Exercise instructions:
Search the records for the word "Switch" and report each line that has it.

Material for this task:

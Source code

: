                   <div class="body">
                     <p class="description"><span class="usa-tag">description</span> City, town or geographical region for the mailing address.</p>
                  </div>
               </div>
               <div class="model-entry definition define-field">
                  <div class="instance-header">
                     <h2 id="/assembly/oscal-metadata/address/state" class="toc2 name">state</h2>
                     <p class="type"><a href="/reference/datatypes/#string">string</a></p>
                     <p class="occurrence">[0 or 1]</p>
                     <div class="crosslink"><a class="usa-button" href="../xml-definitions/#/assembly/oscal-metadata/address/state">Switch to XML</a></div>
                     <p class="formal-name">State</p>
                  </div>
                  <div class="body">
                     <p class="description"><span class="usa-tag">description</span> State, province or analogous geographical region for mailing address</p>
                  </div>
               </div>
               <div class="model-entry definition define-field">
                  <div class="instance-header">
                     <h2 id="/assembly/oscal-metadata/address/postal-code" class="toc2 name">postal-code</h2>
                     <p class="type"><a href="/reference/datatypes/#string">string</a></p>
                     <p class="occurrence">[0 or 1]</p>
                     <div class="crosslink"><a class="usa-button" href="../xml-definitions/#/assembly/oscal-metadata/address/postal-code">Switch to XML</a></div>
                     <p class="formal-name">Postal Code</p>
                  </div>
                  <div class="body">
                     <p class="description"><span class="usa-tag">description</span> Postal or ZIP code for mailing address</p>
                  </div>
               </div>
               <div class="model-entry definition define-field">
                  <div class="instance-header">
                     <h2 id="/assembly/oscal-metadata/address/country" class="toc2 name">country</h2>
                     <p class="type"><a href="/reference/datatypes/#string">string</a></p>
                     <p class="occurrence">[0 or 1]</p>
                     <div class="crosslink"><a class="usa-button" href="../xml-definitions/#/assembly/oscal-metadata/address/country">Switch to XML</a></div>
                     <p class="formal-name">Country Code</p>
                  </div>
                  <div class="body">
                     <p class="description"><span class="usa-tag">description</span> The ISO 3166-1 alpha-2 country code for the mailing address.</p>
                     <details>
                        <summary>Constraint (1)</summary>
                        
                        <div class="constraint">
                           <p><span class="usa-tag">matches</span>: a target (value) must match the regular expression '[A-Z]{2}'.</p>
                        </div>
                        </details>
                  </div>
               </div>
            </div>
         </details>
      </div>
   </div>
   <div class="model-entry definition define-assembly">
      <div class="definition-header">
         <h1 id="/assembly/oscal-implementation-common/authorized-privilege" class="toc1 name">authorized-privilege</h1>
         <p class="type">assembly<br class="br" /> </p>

Completed task:
                     <div class="crosslink"><a class="usa-button" href="../xml-definitions/#/assembly/oscal-metadata/address/state">Switch to XML</a></div>
                     <div class="crosslink"><a class="usa-button" href="../xml-definitions/#/assembly/oscal-metadata/address/postal-code">Switch to XML</a></div>
                     <div class="crosslink"><a class="usa-button" href="../xml-definitions/#/assembly/oscal-metadata/address/country">Switch to XML</a></div>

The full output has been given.